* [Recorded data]
════

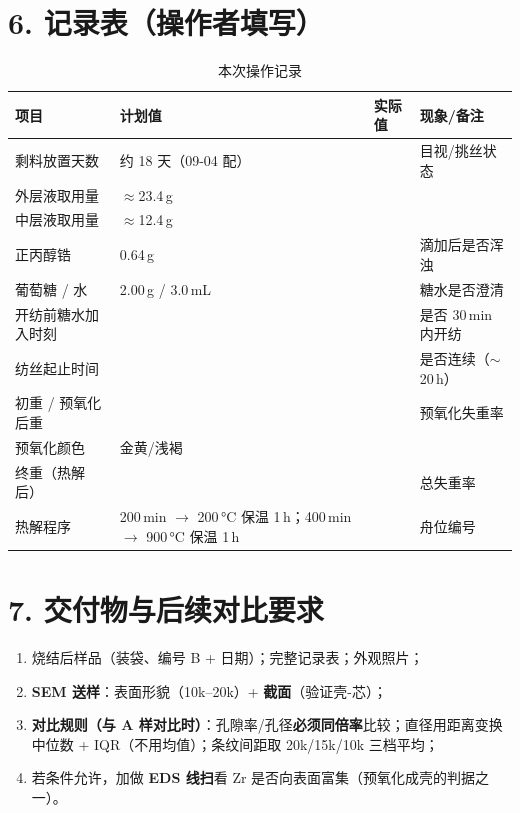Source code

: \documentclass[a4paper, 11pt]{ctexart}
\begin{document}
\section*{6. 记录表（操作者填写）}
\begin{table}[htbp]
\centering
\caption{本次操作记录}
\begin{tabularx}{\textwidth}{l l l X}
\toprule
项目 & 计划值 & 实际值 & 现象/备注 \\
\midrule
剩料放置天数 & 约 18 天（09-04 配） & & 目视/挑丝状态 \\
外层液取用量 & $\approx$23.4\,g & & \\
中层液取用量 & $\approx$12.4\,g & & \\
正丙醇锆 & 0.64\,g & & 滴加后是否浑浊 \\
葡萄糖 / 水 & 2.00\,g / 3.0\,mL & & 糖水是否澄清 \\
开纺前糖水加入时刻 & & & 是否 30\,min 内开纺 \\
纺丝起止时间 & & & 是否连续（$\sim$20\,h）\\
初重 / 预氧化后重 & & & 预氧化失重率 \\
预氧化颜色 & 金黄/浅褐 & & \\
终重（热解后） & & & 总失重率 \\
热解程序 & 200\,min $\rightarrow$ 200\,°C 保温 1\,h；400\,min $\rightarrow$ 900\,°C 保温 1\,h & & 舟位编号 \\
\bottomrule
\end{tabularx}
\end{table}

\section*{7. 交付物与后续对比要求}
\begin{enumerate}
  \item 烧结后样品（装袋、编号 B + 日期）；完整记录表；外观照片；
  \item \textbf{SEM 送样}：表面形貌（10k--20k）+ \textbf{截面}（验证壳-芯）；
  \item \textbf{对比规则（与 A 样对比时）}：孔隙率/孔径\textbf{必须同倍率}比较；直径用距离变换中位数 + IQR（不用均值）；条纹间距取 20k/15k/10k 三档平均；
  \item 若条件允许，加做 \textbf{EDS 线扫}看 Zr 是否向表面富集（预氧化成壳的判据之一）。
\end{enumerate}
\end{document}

════

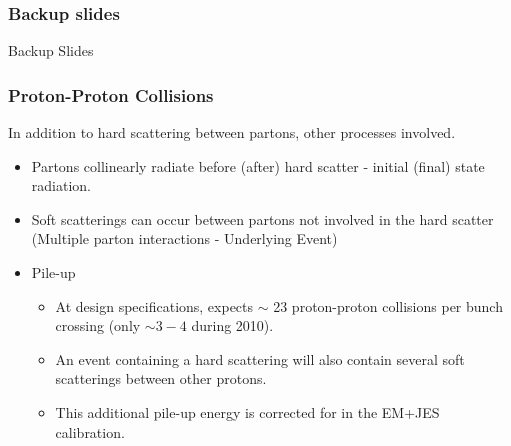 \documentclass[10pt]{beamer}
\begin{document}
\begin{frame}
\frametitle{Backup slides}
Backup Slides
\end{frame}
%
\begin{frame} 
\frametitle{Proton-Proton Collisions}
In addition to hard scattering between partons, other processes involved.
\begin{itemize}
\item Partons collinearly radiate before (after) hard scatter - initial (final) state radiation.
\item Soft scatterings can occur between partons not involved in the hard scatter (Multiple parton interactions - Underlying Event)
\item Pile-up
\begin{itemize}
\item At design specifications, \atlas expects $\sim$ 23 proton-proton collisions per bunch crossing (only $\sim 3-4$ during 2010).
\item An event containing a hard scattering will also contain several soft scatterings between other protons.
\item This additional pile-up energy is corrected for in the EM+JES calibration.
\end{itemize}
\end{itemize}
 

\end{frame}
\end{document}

════

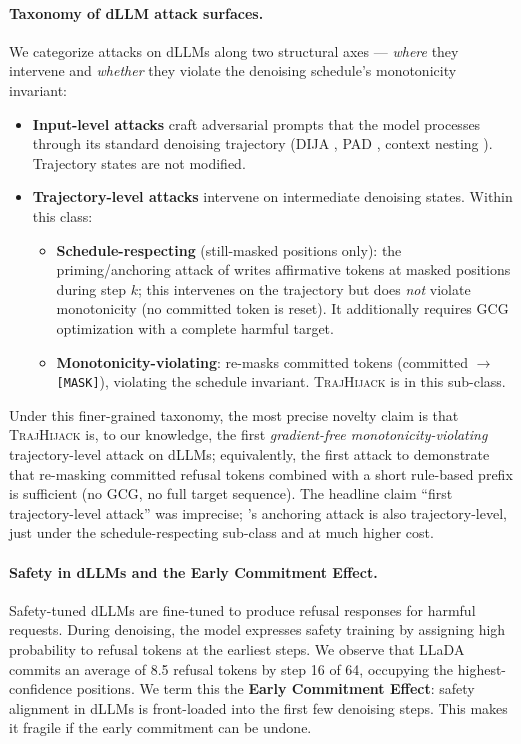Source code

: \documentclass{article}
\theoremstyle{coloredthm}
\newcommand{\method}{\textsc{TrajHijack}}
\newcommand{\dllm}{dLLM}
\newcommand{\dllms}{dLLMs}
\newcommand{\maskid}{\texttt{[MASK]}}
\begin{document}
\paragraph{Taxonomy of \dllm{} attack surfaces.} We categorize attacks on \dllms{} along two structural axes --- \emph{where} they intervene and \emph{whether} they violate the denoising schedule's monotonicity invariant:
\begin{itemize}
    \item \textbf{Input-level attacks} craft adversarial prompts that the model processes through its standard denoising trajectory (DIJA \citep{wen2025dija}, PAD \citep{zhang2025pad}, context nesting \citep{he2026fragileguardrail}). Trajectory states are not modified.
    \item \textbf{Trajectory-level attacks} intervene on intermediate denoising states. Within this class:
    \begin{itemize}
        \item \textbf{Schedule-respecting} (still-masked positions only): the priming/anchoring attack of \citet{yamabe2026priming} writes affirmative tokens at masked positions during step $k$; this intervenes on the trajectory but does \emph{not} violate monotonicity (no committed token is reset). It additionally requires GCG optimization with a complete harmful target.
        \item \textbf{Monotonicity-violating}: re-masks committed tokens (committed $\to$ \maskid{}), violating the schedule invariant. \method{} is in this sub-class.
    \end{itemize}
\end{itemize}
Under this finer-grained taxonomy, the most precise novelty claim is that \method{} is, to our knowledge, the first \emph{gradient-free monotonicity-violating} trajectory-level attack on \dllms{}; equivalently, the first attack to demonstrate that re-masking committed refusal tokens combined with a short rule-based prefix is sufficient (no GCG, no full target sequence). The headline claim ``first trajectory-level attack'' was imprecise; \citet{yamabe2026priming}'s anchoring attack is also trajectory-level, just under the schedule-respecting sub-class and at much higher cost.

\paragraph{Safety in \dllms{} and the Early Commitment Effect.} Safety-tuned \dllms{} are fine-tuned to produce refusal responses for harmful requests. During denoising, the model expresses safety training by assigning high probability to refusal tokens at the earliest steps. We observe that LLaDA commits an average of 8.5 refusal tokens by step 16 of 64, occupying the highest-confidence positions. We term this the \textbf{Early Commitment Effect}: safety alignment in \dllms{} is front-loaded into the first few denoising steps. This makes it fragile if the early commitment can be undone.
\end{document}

════

* [TASK DIRECTIONS] Look through the entries above; copy every line holding the string "maskid".

* [WORKED SOLUTION]
\newcommand{\maskid}{\texttt{[MASK]}}
        \item \textbf{Monotonicity-violating}: re-masks committed tokens (committed $\to$ \maskid{}), violating the schedule invariant. \method{} is in this sub-class.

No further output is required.